_Saved data entries_
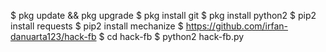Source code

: 
$ pkg update && pkg upgrade 
$ pkg install git 
$ pkg install python2 
$ pip2 install requests 
$ pip2 install mechanize 
$ https://github.com/irfan-danuarta123/hack-fb
$ cd hack-fb
$ python2 hack-fb.py
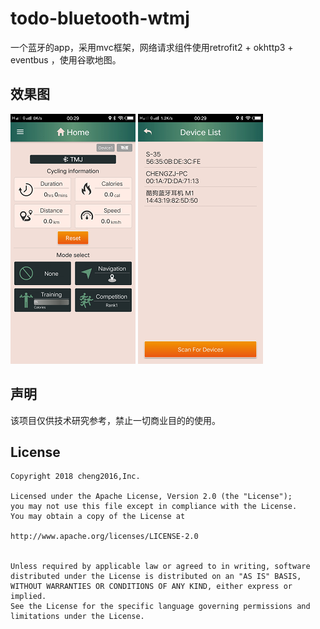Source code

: ﻿# todo-bluetooth-wtmj
一个蓝牙的app，采用mvc框架，网络请求组件使用retrofit2 + okhttp3 + eventbus ，使用谷歌地图。


## 效果图

![](screenshort/tmj20180513003006.png)            ![](screenshort/tmj_20180513_002942.png)


## 声明
该项目仅供技术研究参考，禁止一切商业目的的使用。


## License

    Copyright 2018 cheng2016,Inc.

    Licensed under the Apache License, Version 2.0 (the "License");
    you may not use this file except in compliance with the License.
    You may obtain a copy of the License at

    http://www.apache.org/licenses/LICENSE-2.0


    Unless required by applicable law or agreed to in writing, software
    distributed under the License is distributed on an "AS IS" BASIS,
    WITHOUT WARRANTIES OR CONDITIONS OF ANY KIND, either express or implied.
    See the License for the specific language governing permissions and
    limitations under the License.
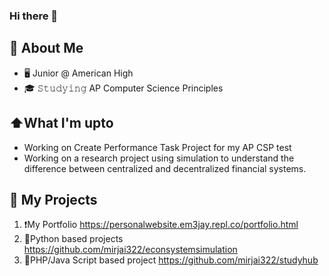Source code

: ### Hi there 👋

<!--
**mirjai322/mirjai322** is a ✨ _special_ ✨ repository because its `README.md` (this file) appears on your GitHub profile.

Here are some ideas to get you started:

- 🔭 I’m currently working on ...
- 🌱 I’m currently learning ...
- 👯 I’m looking to collaborate on ...
- 🤔 I’m looking for help with ...
- 💬 Ask me about ...
- 📫 How to reach me: ...
- 😄 Pronouns: ...
- ⚡ Fun fact: ...
-->
## :book: About Me
- 🖥 Junior @ American High 
- 🎓 𝚂𝚝𝚞𝚍𝚢𝚒𝚗𝚐 AP Computer Science Principles

## ⬆What I'm upto
- Working on Create Performance Task Project for my AP CSP test 
- Working on a research project using simulation to understand the difference between centralized and decentralized financial systems. 

## 🔔 My Projects
<!--START_SECTION:activity-->
1. ❗️My Portfolio https://personalwebsite.em3jay.repl.co/portfolio.html
2. 🎉Python based projects https://github.com/mirjai322/econsystemsimulation 
3. 💪PHP/Java Script based project   https://github.com/mirjai322/studyhub

<!--END_SECTION:activity-->
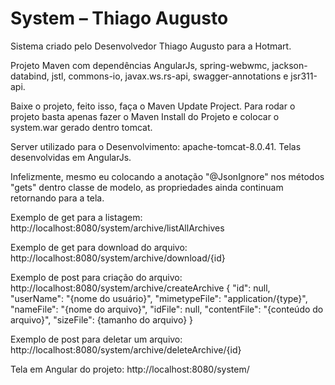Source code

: # System – Thiago Augusto

Sistema criado pelo Desenvolvedor Thiago Augusto para a Hotmart.

Projeto Maven com dependências AngularJs, spring-webwmc, jackson-databind, jstl, commons-io, javax.ws.rs-api, swagger-annotations e jsr311-api.

Baixe o projeto, feito isso, faça o Maven Update Project.
Para rodar o projeto basta apenas fazer o Maven Install do Projeto e colocar o system.war gerado dentro tomcat.

Server utilizado para o Desenvolvimento: apache-tomcat-8.0.41.
Telas desenvolvidas em AngularJs.

Infelizmente, mesmo eu colocando a anotação "@JsonIgnore" nos métodos "gets" dentro classe de modelo, as propriedades ainda continuam retornando para a tela.

Exemplo de get para a listagem:
http://localhost:8080/system/archive/listAllArchives

Exemplo de get para download do arquivo:
http://localhost:8080/system/archive/download/{id}

Exemplo de post para criação do arquivo:
http://localhost:8080/system/archive/createArchive
{
  "id": null,
  "userName": "{nome do usuário}",
  "mimetypeFile": "application/{type}",
  "nameFile": "{nome do arquivo}",
  "idFile": null,
  "contentFile": "{conteúdo do arquivo}",
  "sizeFile": {tamanho do arquivo}
  }

Exemplo de post para deletar um arquivo:
http://localhost:8080/system/archive/deleteArchive/{id}

Tela em Angular do projeto:
http://localhost:8080/system/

_Directions for this task_
Provide only the count of lines in the records above that hold the word "post".

_Result_
2